BEGIN Supplied data

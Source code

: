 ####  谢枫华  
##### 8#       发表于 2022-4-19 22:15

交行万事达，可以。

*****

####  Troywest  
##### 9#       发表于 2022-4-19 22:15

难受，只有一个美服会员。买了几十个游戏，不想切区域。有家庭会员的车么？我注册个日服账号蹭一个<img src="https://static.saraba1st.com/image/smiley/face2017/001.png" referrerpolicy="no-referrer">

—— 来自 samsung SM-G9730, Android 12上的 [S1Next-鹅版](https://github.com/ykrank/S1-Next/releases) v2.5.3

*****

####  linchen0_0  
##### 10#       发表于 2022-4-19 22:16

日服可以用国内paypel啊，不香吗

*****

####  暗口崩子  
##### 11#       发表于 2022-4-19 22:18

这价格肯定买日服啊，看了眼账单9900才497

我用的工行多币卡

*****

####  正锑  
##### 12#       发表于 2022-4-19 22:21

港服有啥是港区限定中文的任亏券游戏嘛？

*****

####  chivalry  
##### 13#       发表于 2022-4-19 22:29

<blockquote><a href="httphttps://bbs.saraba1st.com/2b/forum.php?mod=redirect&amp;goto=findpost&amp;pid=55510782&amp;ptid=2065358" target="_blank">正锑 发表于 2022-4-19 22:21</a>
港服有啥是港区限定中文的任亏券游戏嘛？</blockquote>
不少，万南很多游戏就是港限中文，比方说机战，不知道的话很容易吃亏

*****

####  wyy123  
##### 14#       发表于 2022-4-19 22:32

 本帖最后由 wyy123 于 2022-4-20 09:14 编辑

END Supplied data
BEGIN Supplied data

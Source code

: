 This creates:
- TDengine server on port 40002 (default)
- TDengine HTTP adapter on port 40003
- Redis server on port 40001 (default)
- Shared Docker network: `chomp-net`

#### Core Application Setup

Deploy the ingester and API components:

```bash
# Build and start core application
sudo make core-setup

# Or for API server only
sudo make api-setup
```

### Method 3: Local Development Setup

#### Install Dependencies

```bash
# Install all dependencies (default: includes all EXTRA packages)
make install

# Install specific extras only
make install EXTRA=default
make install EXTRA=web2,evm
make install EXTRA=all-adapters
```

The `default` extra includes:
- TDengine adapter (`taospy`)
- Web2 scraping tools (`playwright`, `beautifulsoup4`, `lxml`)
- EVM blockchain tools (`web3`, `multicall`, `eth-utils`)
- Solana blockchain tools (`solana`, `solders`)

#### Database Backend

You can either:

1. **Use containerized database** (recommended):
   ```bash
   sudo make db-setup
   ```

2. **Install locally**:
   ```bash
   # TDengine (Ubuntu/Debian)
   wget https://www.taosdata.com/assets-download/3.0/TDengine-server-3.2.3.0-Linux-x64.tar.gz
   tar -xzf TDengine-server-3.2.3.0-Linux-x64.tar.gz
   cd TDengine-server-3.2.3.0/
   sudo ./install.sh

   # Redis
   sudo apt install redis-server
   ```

END Supplied data
BEGIN Supplied data

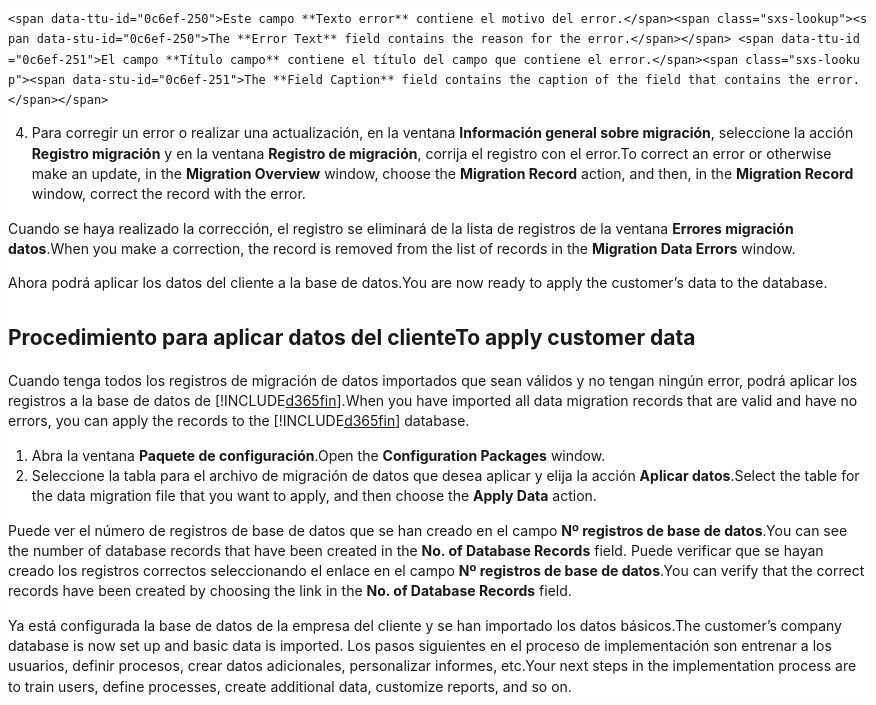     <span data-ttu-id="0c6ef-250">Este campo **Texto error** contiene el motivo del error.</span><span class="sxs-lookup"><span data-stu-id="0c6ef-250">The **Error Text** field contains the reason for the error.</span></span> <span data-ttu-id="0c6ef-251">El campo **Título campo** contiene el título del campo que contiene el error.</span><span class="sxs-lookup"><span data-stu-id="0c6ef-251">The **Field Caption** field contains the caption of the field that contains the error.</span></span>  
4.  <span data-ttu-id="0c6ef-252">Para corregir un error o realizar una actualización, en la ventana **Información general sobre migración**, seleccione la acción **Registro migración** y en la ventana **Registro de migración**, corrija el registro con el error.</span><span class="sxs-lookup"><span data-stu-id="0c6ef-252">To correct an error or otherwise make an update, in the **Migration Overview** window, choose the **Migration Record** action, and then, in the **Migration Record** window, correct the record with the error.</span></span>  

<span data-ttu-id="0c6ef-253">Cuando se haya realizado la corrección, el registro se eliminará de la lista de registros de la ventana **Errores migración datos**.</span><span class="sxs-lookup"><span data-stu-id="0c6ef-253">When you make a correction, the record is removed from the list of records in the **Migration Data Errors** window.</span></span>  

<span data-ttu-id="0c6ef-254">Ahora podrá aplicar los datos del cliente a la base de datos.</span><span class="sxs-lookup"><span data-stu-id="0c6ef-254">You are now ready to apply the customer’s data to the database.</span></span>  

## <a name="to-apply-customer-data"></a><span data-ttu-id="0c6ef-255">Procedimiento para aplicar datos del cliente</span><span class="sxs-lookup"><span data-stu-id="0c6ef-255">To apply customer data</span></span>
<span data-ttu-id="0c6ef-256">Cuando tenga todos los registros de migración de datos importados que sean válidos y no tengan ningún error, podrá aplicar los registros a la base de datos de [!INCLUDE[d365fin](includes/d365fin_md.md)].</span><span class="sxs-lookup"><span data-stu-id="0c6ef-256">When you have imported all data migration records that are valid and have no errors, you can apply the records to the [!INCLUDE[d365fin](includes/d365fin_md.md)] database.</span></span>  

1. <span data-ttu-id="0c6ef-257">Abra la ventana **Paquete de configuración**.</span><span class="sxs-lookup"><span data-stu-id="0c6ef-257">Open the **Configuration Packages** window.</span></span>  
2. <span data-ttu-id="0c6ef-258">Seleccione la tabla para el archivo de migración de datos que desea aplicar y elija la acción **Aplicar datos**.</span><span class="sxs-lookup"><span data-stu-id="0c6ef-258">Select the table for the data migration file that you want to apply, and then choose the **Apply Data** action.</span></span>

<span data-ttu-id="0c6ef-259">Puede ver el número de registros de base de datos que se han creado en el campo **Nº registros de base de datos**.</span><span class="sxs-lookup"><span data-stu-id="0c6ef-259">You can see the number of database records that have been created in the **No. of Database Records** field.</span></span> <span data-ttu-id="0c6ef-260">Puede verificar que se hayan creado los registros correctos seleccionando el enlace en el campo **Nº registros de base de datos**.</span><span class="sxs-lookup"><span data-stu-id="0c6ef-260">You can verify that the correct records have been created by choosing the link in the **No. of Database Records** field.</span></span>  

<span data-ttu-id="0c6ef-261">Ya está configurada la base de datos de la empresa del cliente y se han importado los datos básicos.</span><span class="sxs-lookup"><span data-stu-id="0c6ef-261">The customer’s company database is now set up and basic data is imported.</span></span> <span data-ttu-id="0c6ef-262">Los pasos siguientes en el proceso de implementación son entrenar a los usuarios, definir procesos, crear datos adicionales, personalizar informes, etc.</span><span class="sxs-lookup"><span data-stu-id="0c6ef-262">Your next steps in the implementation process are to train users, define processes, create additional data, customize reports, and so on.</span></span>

END Supplied data

■ Work request: For the string "blockchain", return every line of the data where it appears.

■ Reply to the task:
- EVM blockchain tools (`web3`, `multicall`, `eth-utils`)
- Solana blockchain tools (`solana`, `solders`)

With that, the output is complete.